Today I volunteered at the Big Advice Day event in London organised by the team at FSI as part of Small Charity Week. They organised an impressive 315 hours of advice between over 120 advisors and 100 charities in the room and over the phone / Skype. The room was buzzing all day!
I spent an hour in turn with people from five amazing small charities and talked about digital comms / marketing / fundraising. The charities were very different (two working in development / overseas, two health charities and one local branch of a national charity). And of different sizes and ages. All were doing properly amazing and vital work with limited funds.

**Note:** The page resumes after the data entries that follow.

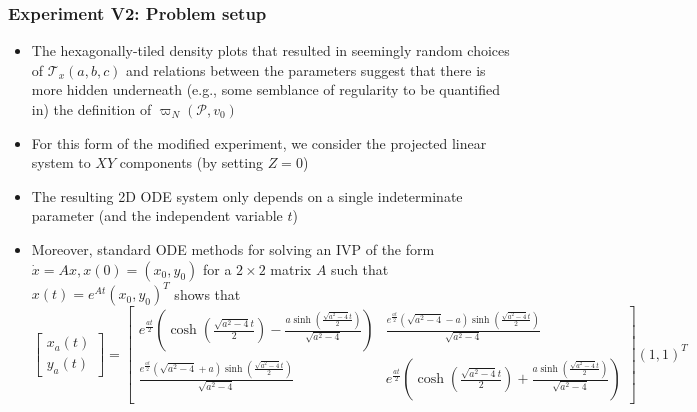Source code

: \documentclass[usenames,svgnames,dvipsnames,10pt]{beamer}
\begin{document}
\begin{frame}
\frametitle{Experiment V2: Problem setup}

\begin{itemize} 

\item The hexagonally-tiled density plots that resulted in seemingly random choices of $\mathcal{T}_x(a, b, c)$ 
      and relations between the parameters suggest that there is more hidden underneath 
      (e.g., some semblance of regularity to be quantified in) the definition of 
      $\varpi_N(\mathcal{P}, v_0)$ 
\item For this form of the modified experiment, we consider the projected linear 
      system to $XY$ components (by setting $Z=0$) 
\item The resulting 2D ODE system only depends on a single indeterminate parameter 
      (and the independent variable $t$)
\item Moreover, standard ODE methods for solving an IVP of the form $\dot{x} = Ax, x(0)=(x_0, y_0)$ for a $2 \times 2$ 
      matrix $A$ such that $x(t) = e^{At} (x_0, y_0)^T$ shows that 
      {\tiny
      \[
      \begin{bmatrix}
      x_a(t) \\ y_a(t) 
      \end{bmatrix} = 
      \begin{bmatrix}
      e^{\frac{at}{2}}\left(\cosh\left(\frac{\sqrt{a^2-4} t}{2}\right) - 
           \frac{a \sinh\left(\frac{\sqrt{a^2-4} t}{2}\right)}{\sqrt{a^2-4}}\right) & 
      \frac{e^{\frac{at}{2}} \left(\sqrt{a^2-4}-a\right) \sinh\left(\frac{\sqrt{a^2-4} t}{2}\right)}{\sqrt{a^2-4}} \\ 
      \frac{e^{\frac{at}{2}} \left(\sqrt{a^2-4}+a\right) \sinh\left(\frac{\sqrt{a^2-4} t}{2}\right)}{\sqrt{a^2-4}} & 
      e^{\frac{at}{2}}\left(\cosh\left(\frac{\sqrt{a^2-4} t}{2}\right) + 
           \frac{a \sinh\left(\frac{\sqrt{a^2-4} t}{2}\right)}{\sqrt{a^2-4}}\right) 
      \end{bmatrix} (1, 1)^T
      \]
      }

\end{itemize}

\end{frame}
\end{document}
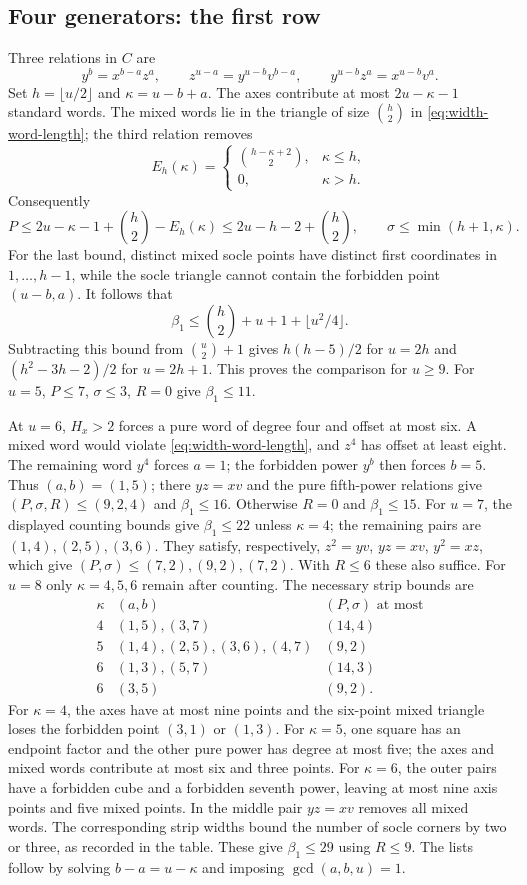 \subsection{Four generators: the first row}

Three relations in $C$ are
\[
 y^b=x^{b-a}z^a,\qquad
 z^{u-a}=y^{u-b}v^{b-a},\qquad
 y^{u-b}z^a=x^{u-b}v^a.
\]
Set $h=\lfloor u/2\rfloor$ and $\kappa=u-b+a$.
The axes contribute at most $2u-\kappa-1$ standard words.
The mixed words lie in the triangle of size $\binom h2$ in
\eqref{eq:width-word-length}; the third relation removes
\[
 E_h(\kappa)=
 \begin{cases}\binom{h-\kappa+2}2,&\kappa\le h,\\0,&\kappa>h.\end{cases}
\]
Consequently
\[
 P\le2u-\kappa-1+\binom h2-E_h(\kappa)
       \le2u-h-2+\binom h2,\qquad
 \sigma\le\min(h+1,\kappa).
\]
For the last bound, distinct mixed socle points have distinct first
coordinates in $1,\ldots,h-1$, while the socle triangle cannot contain
the forbidden point $(u-b,a)$.
It follows that
\[
 \beta_1\le\binom h2+u+1+\lfloor u^2/4\rfloor.
\]
Subtracting this bound from $\binom u2+1$ gives $h(h-5)/2$ for $u=2h$ and
$(h^2-3h-2)/2$ for $u=2h+1$.
This proves the comparison for $u\ge9$.
For $u=5$, $P\le7$, $\sigma\le3$, $R=0$ give $\beta_1\le11$.

At $u=6$, $H_x>2$ forces a pure word of degree four and offset at
most six.  A mixed word would violate \eqref{eq:width-word-length},
and $z^4$ has offset at least eight.  The remaining word $y^4$ forces
$a=1$; the forbidden power $y^b$ then forces $b=5$.
Thus $(a,b)=(1,5)$; there $yz=xv$ and the pure
fifth-power relations give $(P,\sigma,R)\le(9,2,4)$ and
$\beta_1\le16$.  Otherwise $R=0$ and $\beta_1\le15$.
For $u=7$, the displayed counting bounds give $\beta_1\le22$ unless
$\kappa=4$; the remaining pairs are $(1,4),(2,5),(3,6)$.
They satisfy, respectively, $z^2=yv$, $yz=xv$, $y^2=xz$, which give
$(P,\sigma)\le(7,2),(9,2),(7,2)$.
With $R\le6$ these also suffice.
For $u=8$ only $\kappa=4,5,6$ remain after counting.  The necessary
strip bounds are
\[
\begin{array}{c|c|c}
 \kappa&(a,b)&(P,\sigma)\text{ at most}\\\hline
 4&(1,5),(3,7)&(14,4)\\
 5&(1,4),(2,5),(3,6),(4,7)&(9,2)\\
 6&(1,3),(5,7)&(14,3)\\
 6&(3,5)&(9,2).
\end{array}
\]
For $\kappa=4$, the axes have at most nine points and the six-point
mixed triangle loses the forbidden point $(3,1)$ or $(1,3)$.
For $\kappa=5$, one square has an endpoint factor and the other pure
power has degree at most five; the axes and mixed words contribute at
most six and three points.  For $\kappa=6$, the outer pairs have a
forbidden cube and a forbidden seventh power, leaving at most nine
axis points and five mixed points.  In the middle pair $yz=xv$ removes
all mixed words.  The corresponding strip widths bound the number of
socle corners by two or three, as recorded in the table.
These give $\beta_1\le29$ using $R\le9$.
The lists follow by solving $b-a=u-\kappa$ and imposing
$\gcd(a,b,u)=1$.

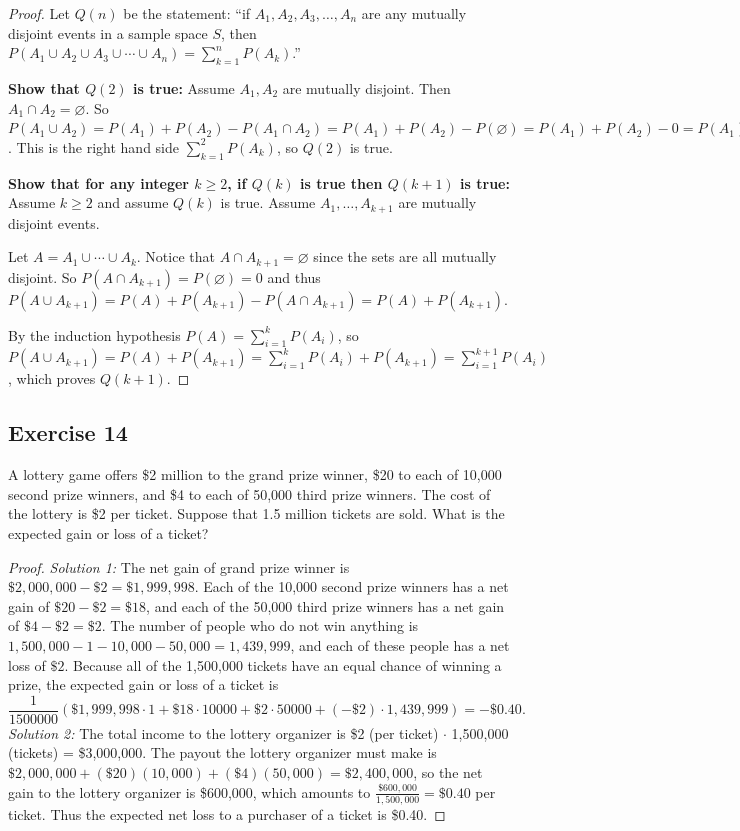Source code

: \documentclass[14pt]{extarticle}
\newcommand{\es}{\varnothing}
\begin{document}
\begin{proof}
     Let \(Q(n)\) be the statement: ``if \(A_1, A_2, A_3, \ldots, A_n\) are any mutually disjoint events in a sample space
     \(S\), then \(P(A_1 \cup A_2 \cup A_3 \cup \cdots \cup A_n) = \sum_{k=1}^n P(A_k)\).''

     {\bf Show that \(Q(2)\) is true:} Assume \(A_1, A_2\) are mutually disjoint. Then \(A_1 \cap A_2 = \es\). So
     \(P(A_1 \cup A_2) = P(A_1) + P(A_2) - P(A_1 \cap A_2) = P(A_1) + P(A_2) - P(\es) = P(A_1) + P(A_2) - 0 = P(A_1) + P(A_2)\).
     This is the right hand side \(\sum_{k=1}^2 P(A_k)\), so \(Q(2)\) is true.

          {\bf Show that for any integer \(k \geq 2\), if \(Q(k)\) is true then \(Q(k+1)\) is true:} Assume \(k \geq 2\) and assume
     \(Q(k)\) is true. Assume \(A_1, \ldots, A_{k+1}\) are mutually disjoint events.

     Let \(A = A_1 \cup \cdots \cup A_k\). Notice that \(A \cap A_{k+1} = \es\) since the sets are all mutually disjoint. So
     \(P(A \cap A_{k+1})= P(\es) = 0\) and thus \(P(A \cup A_{k+1}) = P(A) + P(A_{k+1}) - P(A \cap A_{k+1}) = P(A) + P(A_{k+1})\).

     By the induction hypothesis \(P(A) = \sum_{i=1}^k P(A_i)\), so \(P(A \cup A_{k+1}) = P(A) + P(A_{k+1}) = \sum_{i=1}^k P(A_i)
     + P(A_{k+1}) = \sum_{i=1}^{k+1} P(A_i)\), which proves \(Q(k+1)\).
\end{proof}

\subsection{Exercise 14}
A lottery game offers \$2 million to the grand prize winner, \$20 to each of 10,000 second prize winners, and \$4 to each of
50,000 third prize winners. The cost of the lottery is \$2 per ticket. Suppose that 1.5 million tickets are sold. What is the
expected gain or loss of a ticket?

\begin{proof}
     {\it Solution 1:} The net gain of grand prize winner is \(\$2,000,000 - \$2 = \$1,999,998\). Each of the 10,000 second
     prize winners has a net gain of \(\$20 - \$2 = \$18\), and each of the 50,000 third prize winners has a net gain of \(\$4
     - \$2 = \$2\). The number of people who do not win anything is \(1,500,000 - 1 - 10,000 - 50,000 = 1,439,999\), and each of
     these people has a net loss of \(\$2\). Because all of the 1,500,000 tickets have an equal chance of winning a prize, the
     expected gain or loss of a ticket is
     \[
          \frac{1}{1500000}(\$1,999,998 \cdot 1 + \$18 \cdot 10000 + \$2 \cdot 50000 + (-\$2) \cdot 1,439,999) = -\$0.40.
     \]
     {\it Solution 2:} The total income to the lottery organizer is \$2 (per ticket) \(\cdot\) 1,500,000 (tickets) = \$3,000,000.
     The payout the lottery organizer must make is \(\$2,000,000 + (\$20)(10,000) + (\$4)(50,000) = \$2,400,000\), so the net
     gain to the lottery organizer is \$600,000, which amounts to \(\frac{\$600,000}{1,500,000} = \$0.40\) per ticket. Thus the
     expected net loss to a purchaser of a ticket is \$0.40.
\end{proof}
\end{document}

Here are some of the main themes which we covered and some links to relevant posts I have written, useful to small charities.
(NB I mostly include examples from larger organisations in posts as these are easier to find. I would love to include more from smaller charities. I think we can all learn from each other. Did you see the Small Charities Coalition, #BigSupportSmall campaign which launched on Monday?)
Four out of the five charities I saw today wanted to talk about legacy fundraising. Many had received legacy gifts but felt that they could do more to drive this type of support. Some were uncomfortable about making an ask.
We mostly talked about content – for example, how to make the ask, what terminology should you use to inspire supporters to trust you enough to make this future donation? Really this depends on your audience and their relationship with you. Your ask might be more effective if made via a letter or mentioned in a speech at an event. However, you should probably still have something about legacy giving on your website to help people with the practicalities. The tone of voice and images you use here are key. Your direct relationship with your beneficiaries / supporters is a huge asset as a small charity. If you understand and show that you understand their motivations, you can write content which is powerful and persuasive. If you can show that leaving a gift like this, is something people like them do, it helps them take action too.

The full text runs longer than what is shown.